• _EXERCISE_
Locate the line that contains "- **Autenticación**: Django Auth System", then copy it and all later lines of the data below exactly, through the last one.

◇ ◇ ◇ ◇ ◇

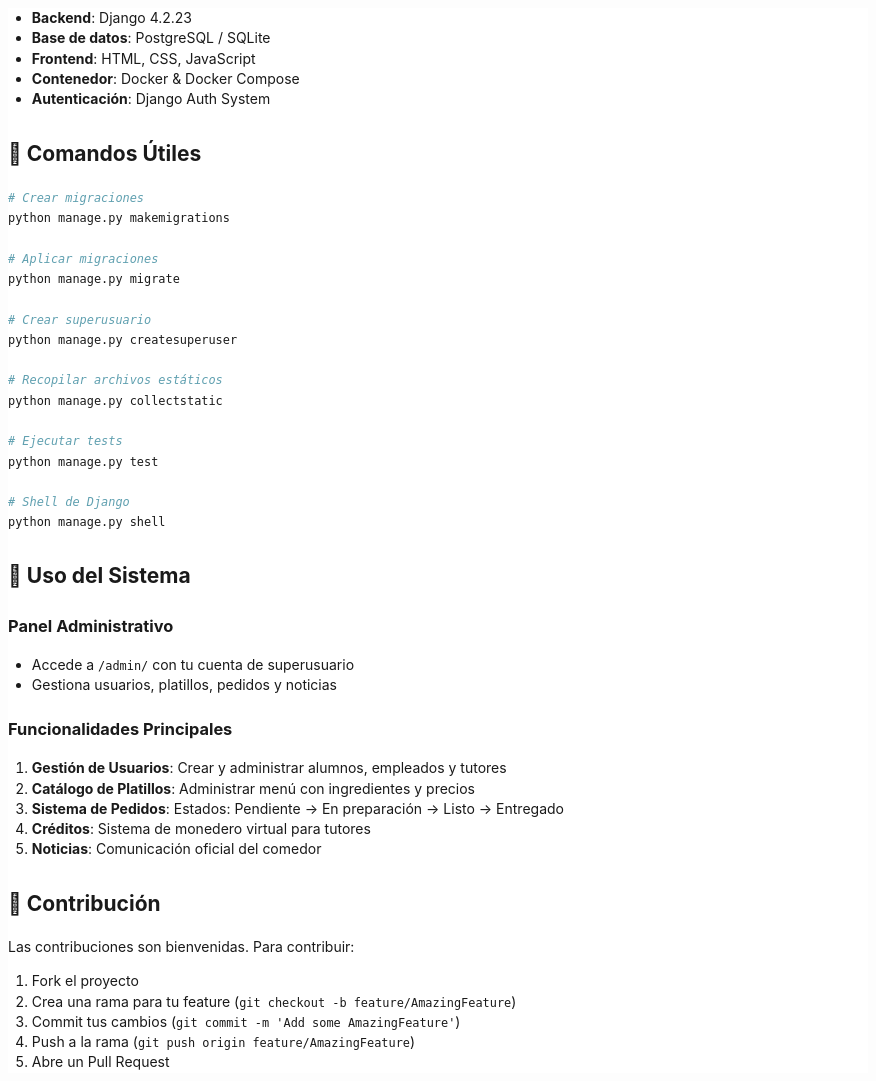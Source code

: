 - **Backend**: Django 4.2.23
- **Base de datos**: PostgreSQL / SQLite
- **Frontend**: HTML, CSS, JavaScript
- **Contenedor**: Docker & Docker Compose
- **Autenticación**: Django Auth System

## 🔧 Comandos Útiles

```bash
# Crear migraciones
python manage.py makemigrations

# Aplicar migraciones
python manage.py migrate

# Crear superusuario
python manage.py createsuperuser

# Recopilar archivos estáticos
python manage.py collectstatic

# Ejecutar tests
python manage.py test

# Shell de Django
python manage.py shell
```

## 📱 Uso del Sistema

### Panel Administrativo
- Accede a `/admin/` con tu cuenta de superusuario
- Gestiona usuarios, platillos, pedidos y noticias

### Funcionalidades Principales
1. **Gestión de Usuarios**: Crear y administrar alumnos, empleados y tutores
2. **Catálogo de Platillos**: Administrar menú con ingredientes y precios
3. **Sistema de Pedidos**: Estados: Pendiente → En preparación → Listo → Entregado
4. **Créditos**: Sistema de monedero virtual para tutores
5. **Noticias**: Comunicación oficial del comedor

## 🤝 Contribución

Las contribuciones son bienvenidas. Para contribuir:

1. Fork el proyecto
2. Crea una rama para tu feature (`git checkout -b feature/AmazingFeature`)
3. Commit tus cambios (`git commit -m 'Add some AmazingFeature'`)
4. Push a la rama (`git push origin feature/AmazingFeature`)
5. Abre un Pull Request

◇ ◇ ◇ ◇ ◇

• _OUTPUT FOR THIS TASK_
- **Autenticación**: Django Auth System

## 🔧 Comandos Útiles

```bash
# Crear migraciones
python manage.py makemigrations

# Aplicar migraciones
python manage.py migrate

# Crear superusuario
python manage.py createsuperuser

# Recopilar archivos estáticos
python manage.py collectstatic

# Ejecutar tests
python manage.py test

# Shell de Django
python manage.py shell
```

## 📱 Uso del Sistema

### Panel Administrativo
- Accede a `/admin/` con tu cuenta de superusuario
- Gestiona usuarios, platillos, pedidos y noticias

### Funcionalidades Principales
1. **Gestión de Usuarios**: Crear y administrar alumnos, empleados y tutores
2. **Catálogo de Platillos**: Administrar menú con ingredientes y precios
3. **Sistema de Pedidos**: Estados: Pendiente → En preparación → Listo → Entregado
4. **Créditos**: Sistema de monedero virtual para tutores
5. **Noticias**: Comunicación oficial del comedor

## 🤝 Contribución

Las contribuciones son bienvenidas. Para contribuir:

1. Fork el proyecto
2. Crea una rama para tu feature (`git checkout -b feature/AmazingFeature`)
3. Commit tus cambios (`git commit -m 'Add some AmazingFeature'`)
4. Push a la rama (`git push origin feature/AmazingFeature`)
5. Abre un Pull Request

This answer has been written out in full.